• [Excerpted records]
--- START ---

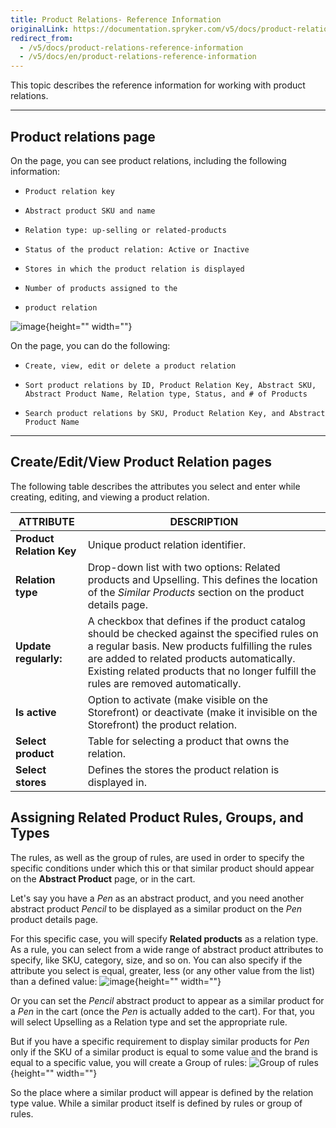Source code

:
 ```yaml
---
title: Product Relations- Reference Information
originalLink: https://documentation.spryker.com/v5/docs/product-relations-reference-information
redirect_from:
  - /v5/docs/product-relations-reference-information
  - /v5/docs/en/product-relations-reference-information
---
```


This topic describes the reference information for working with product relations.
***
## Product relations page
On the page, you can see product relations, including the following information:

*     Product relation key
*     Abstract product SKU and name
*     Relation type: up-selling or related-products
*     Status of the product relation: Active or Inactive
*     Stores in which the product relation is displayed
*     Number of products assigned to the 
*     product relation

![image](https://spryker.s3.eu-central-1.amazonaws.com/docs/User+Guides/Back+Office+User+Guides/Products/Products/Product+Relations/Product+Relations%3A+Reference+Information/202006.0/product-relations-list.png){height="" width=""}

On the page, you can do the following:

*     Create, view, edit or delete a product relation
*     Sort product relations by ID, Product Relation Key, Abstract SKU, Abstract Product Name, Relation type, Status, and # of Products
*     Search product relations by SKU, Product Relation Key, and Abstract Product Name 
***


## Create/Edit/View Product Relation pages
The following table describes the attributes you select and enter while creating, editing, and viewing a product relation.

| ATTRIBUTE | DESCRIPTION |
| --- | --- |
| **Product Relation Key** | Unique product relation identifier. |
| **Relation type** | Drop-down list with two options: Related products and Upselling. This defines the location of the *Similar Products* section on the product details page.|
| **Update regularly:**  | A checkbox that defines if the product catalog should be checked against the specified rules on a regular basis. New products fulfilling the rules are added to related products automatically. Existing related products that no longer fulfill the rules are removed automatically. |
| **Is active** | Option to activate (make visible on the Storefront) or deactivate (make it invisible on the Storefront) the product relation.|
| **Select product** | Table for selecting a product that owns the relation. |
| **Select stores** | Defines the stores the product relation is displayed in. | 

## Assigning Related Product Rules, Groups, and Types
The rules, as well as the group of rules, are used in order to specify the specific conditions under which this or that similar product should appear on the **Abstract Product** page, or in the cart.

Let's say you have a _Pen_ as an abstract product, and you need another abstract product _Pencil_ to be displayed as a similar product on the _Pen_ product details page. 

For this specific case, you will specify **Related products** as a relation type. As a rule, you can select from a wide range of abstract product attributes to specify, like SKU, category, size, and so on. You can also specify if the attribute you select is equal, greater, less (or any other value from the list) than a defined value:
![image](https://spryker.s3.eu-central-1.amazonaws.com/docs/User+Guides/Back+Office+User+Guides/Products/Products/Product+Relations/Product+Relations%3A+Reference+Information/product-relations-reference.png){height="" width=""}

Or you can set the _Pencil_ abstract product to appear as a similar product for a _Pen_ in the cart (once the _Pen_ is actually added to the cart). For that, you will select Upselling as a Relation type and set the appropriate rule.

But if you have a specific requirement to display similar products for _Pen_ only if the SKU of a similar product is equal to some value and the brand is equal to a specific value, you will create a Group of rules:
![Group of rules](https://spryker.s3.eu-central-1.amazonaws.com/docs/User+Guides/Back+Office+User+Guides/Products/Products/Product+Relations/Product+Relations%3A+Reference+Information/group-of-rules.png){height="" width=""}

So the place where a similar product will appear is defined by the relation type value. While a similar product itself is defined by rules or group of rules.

--- END ---
--- START ---

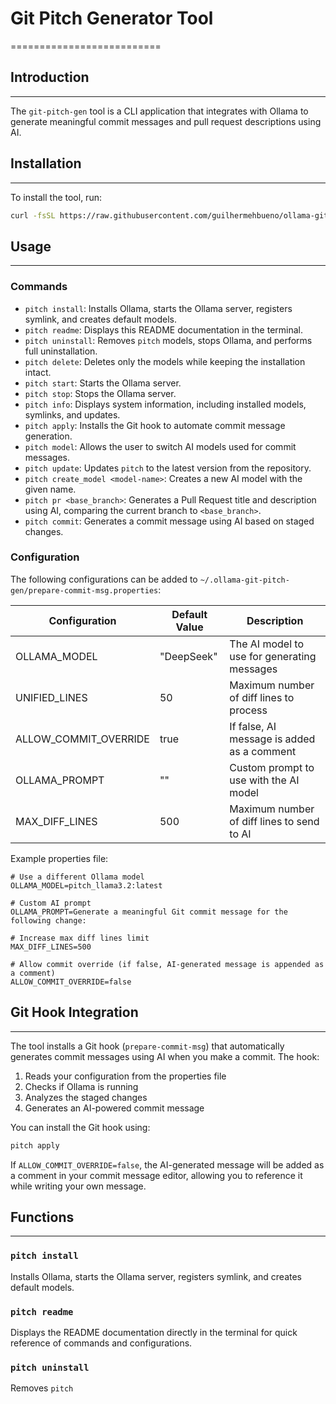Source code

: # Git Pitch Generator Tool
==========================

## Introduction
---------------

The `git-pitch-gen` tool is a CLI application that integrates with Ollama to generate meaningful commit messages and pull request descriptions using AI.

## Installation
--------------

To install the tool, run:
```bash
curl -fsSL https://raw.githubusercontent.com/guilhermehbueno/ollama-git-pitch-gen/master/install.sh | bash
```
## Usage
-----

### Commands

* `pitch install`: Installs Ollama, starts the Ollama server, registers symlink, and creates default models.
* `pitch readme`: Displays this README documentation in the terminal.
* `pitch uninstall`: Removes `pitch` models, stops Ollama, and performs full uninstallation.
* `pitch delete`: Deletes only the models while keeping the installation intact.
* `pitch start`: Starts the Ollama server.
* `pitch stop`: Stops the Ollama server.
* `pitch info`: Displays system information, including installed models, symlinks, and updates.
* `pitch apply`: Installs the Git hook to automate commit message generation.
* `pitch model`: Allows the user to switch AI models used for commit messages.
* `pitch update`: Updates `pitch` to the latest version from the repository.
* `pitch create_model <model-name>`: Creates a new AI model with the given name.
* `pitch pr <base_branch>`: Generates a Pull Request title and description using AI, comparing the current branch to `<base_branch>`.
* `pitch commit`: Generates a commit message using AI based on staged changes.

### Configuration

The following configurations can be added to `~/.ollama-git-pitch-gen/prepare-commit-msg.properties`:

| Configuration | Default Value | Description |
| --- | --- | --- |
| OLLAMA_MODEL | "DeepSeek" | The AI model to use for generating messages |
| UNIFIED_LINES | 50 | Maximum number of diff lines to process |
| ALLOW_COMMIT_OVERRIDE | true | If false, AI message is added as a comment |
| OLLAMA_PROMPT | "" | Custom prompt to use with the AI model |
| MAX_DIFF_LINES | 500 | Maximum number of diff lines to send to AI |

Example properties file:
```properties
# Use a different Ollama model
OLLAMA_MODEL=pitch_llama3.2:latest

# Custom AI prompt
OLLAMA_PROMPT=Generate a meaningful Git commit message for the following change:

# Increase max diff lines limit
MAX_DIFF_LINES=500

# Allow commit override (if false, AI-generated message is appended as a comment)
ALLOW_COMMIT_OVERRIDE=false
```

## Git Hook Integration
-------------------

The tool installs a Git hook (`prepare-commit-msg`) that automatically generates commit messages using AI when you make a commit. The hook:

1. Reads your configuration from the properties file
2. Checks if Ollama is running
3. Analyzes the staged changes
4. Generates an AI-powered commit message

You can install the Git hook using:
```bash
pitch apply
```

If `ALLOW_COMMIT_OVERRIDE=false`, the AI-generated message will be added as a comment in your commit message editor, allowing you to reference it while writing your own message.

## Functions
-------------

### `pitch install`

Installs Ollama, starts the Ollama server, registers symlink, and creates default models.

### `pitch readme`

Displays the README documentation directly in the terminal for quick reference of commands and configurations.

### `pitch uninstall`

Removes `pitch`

--- END ---
--- START ---

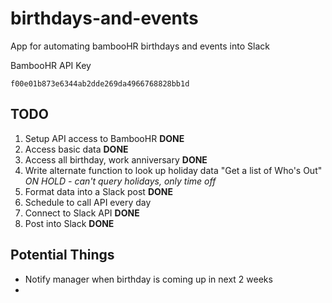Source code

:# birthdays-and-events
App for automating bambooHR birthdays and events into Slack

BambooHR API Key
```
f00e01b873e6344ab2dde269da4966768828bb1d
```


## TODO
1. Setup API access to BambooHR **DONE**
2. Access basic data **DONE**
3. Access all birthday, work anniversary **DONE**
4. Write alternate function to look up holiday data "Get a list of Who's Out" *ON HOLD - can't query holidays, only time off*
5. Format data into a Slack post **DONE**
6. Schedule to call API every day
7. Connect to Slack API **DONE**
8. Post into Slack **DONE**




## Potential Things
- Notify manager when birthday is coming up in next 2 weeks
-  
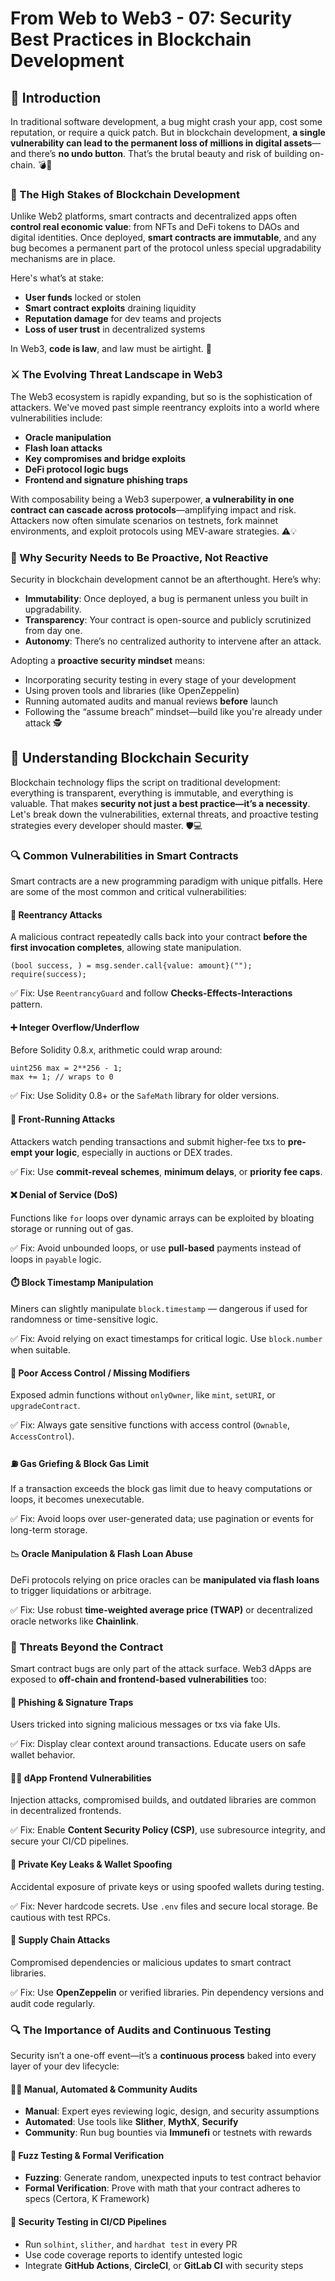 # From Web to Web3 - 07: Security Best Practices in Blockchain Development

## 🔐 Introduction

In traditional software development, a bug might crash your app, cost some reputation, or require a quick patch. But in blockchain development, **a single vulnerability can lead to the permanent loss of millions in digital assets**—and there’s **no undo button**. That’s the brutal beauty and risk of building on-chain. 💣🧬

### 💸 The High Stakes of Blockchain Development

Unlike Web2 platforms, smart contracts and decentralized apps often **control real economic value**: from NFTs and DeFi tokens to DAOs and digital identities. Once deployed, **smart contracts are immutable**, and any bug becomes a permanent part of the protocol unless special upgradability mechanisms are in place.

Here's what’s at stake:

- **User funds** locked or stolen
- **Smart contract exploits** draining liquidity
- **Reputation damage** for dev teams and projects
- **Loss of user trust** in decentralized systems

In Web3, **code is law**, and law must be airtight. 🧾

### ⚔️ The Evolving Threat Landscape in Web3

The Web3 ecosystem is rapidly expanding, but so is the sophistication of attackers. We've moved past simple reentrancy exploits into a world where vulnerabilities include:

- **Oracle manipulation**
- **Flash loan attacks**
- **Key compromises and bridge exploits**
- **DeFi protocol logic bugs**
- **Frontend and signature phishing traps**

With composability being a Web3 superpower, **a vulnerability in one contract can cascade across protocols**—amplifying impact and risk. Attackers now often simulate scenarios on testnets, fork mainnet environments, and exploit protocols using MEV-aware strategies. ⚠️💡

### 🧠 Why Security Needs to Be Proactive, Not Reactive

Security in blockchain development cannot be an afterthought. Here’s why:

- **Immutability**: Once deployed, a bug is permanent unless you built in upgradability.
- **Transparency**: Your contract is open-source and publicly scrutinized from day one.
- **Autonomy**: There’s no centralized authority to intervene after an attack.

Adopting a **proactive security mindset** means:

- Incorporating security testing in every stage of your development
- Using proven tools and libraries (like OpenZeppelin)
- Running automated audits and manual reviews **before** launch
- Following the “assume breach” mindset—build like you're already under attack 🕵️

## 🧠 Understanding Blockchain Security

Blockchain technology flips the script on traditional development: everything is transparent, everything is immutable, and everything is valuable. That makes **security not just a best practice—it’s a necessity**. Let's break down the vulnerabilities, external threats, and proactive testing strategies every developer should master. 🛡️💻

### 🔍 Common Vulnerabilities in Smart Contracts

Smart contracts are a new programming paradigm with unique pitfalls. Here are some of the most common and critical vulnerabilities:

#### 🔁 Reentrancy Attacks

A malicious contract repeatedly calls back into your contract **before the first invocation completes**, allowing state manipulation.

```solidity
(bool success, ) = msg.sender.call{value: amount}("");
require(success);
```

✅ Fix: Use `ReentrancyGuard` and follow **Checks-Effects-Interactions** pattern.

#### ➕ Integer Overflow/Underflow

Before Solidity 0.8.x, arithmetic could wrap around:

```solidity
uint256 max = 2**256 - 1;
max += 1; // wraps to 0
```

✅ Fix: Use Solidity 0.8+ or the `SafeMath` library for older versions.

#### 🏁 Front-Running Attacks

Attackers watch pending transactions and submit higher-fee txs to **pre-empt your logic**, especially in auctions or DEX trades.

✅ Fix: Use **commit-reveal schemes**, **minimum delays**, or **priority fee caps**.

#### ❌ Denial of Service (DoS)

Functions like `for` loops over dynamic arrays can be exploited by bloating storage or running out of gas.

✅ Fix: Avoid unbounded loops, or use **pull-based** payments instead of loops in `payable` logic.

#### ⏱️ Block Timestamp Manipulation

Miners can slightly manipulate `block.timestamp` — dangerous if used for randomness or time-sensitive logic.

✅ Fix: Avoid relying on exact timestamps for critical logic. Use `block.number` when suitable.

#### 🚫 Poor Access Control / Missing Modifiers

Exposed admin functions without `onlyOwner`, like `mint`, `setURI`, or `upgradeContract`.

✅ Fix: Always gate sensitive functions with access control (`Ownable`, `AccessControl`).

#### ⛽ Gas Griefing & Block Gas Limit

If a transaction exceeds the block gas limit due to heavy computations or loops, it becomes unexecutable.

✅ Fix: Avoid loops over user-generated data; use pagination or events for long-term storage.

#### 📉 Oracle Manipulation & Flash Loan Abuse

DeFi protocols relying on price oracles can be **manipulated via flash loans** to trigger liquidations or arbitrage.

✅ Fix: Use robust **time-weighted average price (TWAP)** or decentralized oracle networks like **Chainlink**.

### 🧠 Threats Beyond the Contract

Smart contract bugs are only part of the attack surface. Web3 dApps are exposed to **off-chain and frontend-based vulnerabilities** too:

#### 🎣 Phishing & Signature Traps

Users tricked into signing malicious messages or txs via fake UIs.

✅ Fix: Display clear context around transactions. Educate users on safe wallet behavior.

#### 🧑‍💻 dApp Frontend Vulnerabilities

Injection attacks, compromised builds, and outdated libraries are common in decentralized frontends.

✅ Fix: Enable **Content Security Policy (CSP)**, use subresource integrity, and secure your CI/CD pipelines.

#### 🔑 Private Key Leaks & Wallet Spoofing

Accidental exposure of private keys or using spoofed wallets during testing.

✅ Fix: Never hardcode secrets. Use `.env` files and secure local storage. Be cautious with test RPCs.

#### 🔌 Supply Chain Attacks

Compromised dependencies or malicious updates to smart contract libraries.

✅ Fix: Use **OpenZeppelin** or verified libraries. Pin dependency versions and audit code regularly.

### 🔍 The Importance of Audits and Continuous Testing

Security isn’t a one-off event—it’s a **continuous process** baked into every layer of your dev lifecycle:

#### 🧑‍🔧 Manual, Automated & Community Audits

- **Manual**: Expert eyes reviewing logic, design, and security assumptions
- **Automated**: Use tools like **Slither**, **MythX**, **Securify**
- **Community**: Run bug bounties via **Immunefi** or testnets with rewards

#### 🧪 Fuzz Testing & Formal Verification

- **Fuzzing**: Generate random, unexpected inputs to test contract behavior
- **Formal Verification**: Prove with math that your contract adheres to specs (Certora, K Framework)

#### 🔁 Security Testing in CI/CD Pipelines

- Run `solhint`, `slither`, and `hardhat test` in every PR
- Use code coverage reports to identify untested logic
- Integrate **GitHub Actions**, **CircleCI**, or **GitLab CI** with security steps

--- END ---

The lines holding the word "exploits" are the answer. Find them in the entries and copy them.

• [Response to the task]
- **Smart contract exploits** draining liquidity
The Web3 ecosystem is rapidly expanding, but so is the sophistication of attackers. We've moved past simple reentrancy exploits into a world where vulnerabilities include:
- **Key compromises and bridge exploits**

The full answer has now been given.